Given data
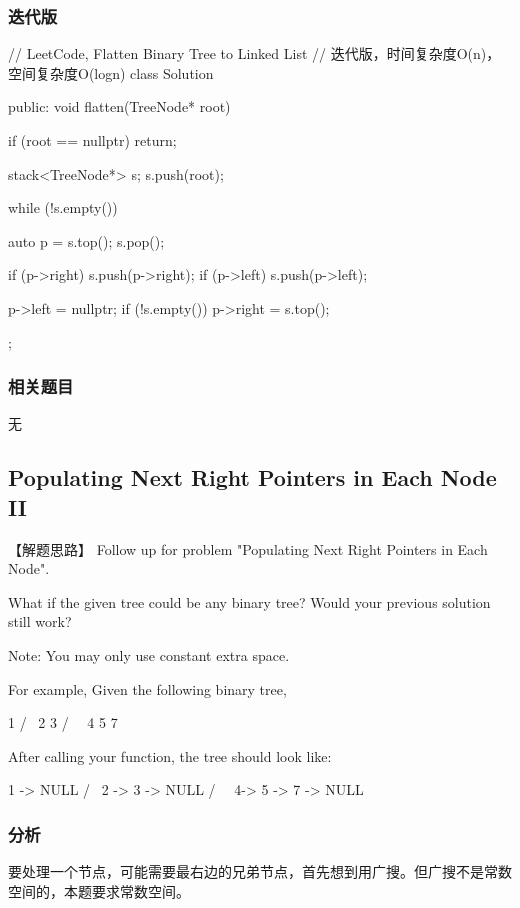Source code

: \subsubsection{迭代版}
\begin{Code}
	// LeetCode, Flatten Binary Tree to Linked List
	// 迭代版，时间复杂度O(n)，空间复杂度O(logn)
	class Solution {
		public:
		void flatten(TreeNode* root) {
			if (root == nullptr) return;
			
			stack<TreeNode*> s;
			s.push(root);
			
			while (!s.empty()) {
				auto p = s.top();
				s.pop();
				
				if (p->right)
				s.push(p->right);
				if (p->left)
				s.push(p->left);
				
				p->left = nullptr;
				if (!s.empty())
				p->right = s.top();
			}
		}
	};
\end{Code}


\subsubsection{相关题目}
\begindot
\item 无
\myenddot


\subsection{Populating Next Right Pointers in Each Node II} %
\label{sec:populating-next-right-pointers-in-each-node-ii}


【解题思路】
Follow up for problem "Populating Next Right Pointers in Each Node".

What if the given tree could be any binary tree? Would your previous solution still work?

Note: You may only use constant extra space.

For example,
Given the following binary tree,
\begin{Code}
	1
	/  \
	2    3
	/ \    \
	4   5    7
\end{Code}

After calling your function, the tree should look like:
\begin{Code}
	1 -> NULL
	/  \
	2 -> 3 -> NULL
	/ \    \
	4-> 5 -> 7 -> NULL
\end{Code}


\subsubsection{分析}
要处理一个节点，可能需要最右边的兄弟节点，首先想到用广搜。但广搜不是常数空间的，本题要求常数空间。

Task goal
In the entries above, identify every line with the string "root".

Solution to this exercise
		void flatten(TreeNode* root) {
			if (root == nullptr) return;
			s.push(root);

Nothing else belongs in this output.